__Task requirements__.
Go line by line through the records and tally those that include "organizers". Respond with the tally only.

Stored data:
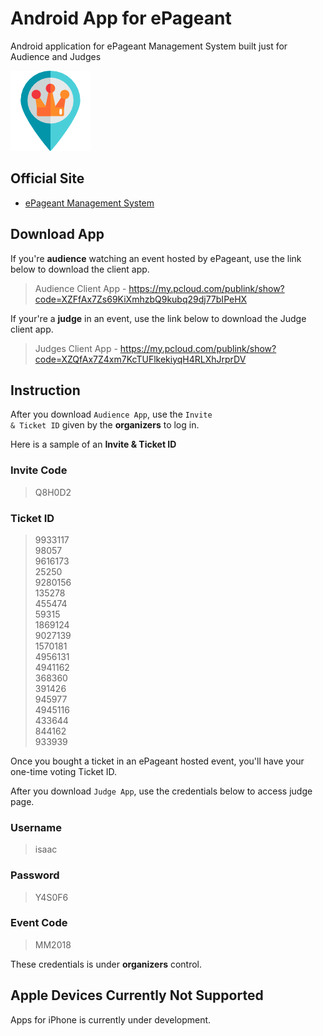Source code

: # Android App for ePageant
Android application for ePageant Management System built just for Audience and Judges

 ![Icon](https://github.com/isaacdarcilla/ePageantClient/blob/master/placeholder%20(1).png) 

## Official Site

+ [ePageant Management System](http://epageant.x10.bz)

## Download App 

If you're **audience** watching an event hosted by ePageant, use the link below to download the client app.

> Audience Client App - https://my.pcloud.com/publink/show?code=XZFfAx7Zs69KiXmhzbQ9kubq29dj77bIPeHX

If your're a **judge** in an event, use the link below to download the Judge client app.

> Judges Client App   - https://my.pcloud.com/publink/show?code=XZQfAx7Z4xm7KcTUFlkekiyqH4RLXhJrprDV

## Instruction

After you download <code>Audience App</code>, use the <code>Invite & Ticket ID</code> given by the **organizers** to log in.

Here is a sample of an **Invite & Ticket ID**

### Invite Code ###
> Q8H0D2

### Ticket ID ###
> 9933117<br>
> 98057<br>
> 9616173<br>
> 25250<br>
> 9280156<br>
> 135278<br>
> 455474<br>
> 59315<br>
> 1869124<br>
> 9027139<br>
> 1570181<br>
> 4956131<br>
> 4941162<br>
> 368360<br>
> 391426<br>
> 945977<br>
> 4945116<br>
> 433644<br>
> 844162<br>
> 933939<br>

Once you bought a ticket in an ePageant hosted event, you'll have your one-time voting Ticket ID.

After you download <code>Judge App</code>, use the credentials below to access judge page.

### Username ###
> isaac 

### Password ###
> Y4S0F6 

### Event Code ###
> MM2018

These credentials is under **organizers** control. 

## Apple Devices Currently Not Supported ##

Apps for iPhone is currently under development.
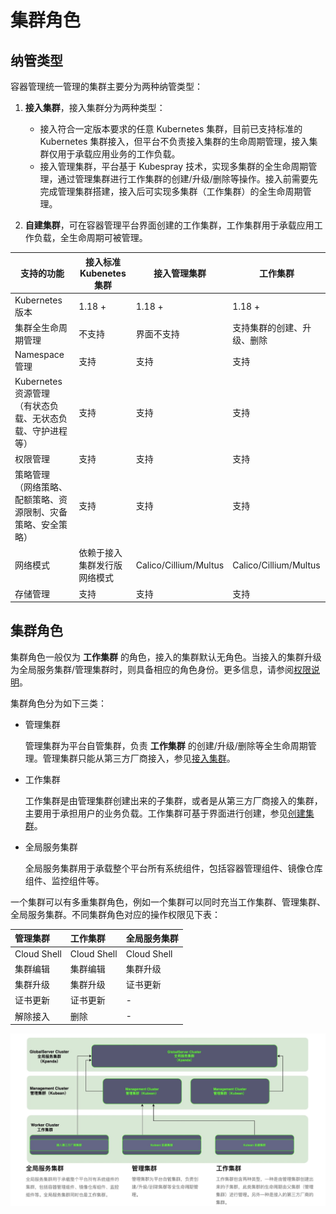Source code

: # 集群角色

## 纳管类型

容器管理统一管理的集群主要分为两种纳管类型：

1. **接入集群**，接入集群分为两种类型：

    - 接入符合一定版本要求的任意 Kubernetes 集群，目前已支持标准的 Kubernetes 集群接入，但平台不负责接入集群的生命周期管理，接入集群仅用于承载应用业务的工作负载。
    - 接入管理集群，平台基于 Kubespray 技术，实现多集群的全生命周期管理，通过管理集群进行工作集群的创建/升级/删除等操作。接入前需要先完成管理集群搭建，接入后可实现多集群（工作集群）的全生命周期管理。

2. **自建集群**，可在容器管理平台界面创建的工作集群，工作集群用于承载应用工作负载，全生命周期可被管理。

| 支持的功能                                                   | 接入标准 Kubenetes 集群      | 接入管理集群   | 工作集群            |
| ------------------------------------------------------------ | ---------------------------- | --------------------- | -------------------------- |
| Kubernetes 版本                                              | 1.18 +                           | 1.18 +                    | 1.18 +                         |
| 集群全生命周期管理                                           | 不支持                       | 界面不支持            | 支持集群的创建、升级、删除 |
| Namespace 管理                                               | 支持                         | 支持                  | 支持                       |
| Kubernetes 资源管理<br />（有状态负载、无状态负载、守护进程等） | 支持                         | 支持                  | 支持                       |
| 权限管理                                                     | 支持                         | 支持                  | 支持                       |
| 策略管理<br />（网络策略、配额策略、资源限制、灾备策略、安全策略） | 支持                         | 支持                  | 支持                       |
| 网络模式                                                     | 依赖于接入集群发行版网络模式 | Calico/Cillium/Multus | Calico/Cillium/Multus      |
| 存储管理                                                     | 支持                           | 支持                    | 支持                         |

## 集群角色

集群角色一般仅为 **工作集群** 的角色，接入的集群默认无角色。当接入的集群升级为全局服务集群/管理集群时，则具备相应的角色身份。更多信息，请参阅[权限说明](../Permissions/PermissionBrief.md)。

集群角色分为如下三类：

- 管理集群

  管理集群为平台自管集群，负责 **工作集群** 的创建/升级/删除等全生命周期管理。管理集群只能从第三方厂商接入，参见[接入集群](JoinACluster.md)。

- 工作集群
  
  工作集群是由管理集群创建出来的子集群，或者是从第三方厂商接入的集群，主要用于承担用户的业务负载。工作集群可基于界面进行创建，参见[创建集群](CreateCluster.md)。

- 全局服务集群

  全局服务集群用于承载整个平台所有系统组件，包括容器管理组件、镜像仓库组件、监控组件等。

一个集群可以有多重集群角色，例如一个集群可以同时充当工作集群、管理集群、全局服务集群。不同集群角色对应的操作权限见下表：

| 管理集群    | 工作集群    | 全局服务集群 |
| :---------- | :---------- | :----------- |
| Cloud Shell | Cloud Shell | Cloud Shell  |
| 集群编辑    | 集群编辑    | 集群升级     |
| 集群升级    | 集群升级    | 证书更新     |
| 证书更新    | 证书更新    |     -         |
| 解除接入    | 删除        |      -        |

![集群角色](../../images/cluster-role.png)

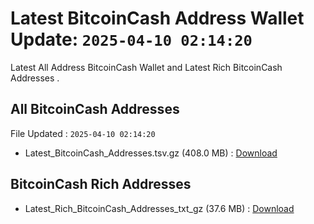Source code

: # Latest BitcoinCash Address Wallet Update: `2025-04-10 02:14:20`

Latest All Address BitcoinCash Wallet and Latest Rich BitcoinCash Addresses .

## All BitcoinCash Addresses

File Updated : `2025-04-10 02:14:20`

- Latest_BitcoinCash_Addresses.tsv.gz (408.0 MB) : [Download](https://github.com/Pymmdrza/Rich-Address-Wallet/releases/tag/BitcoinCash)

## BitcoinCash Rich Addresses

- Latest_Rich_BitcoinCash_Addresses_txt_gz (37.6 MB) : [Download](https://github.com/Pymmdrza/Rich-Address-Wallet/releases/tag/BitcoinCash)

__Solution to this problem__.
2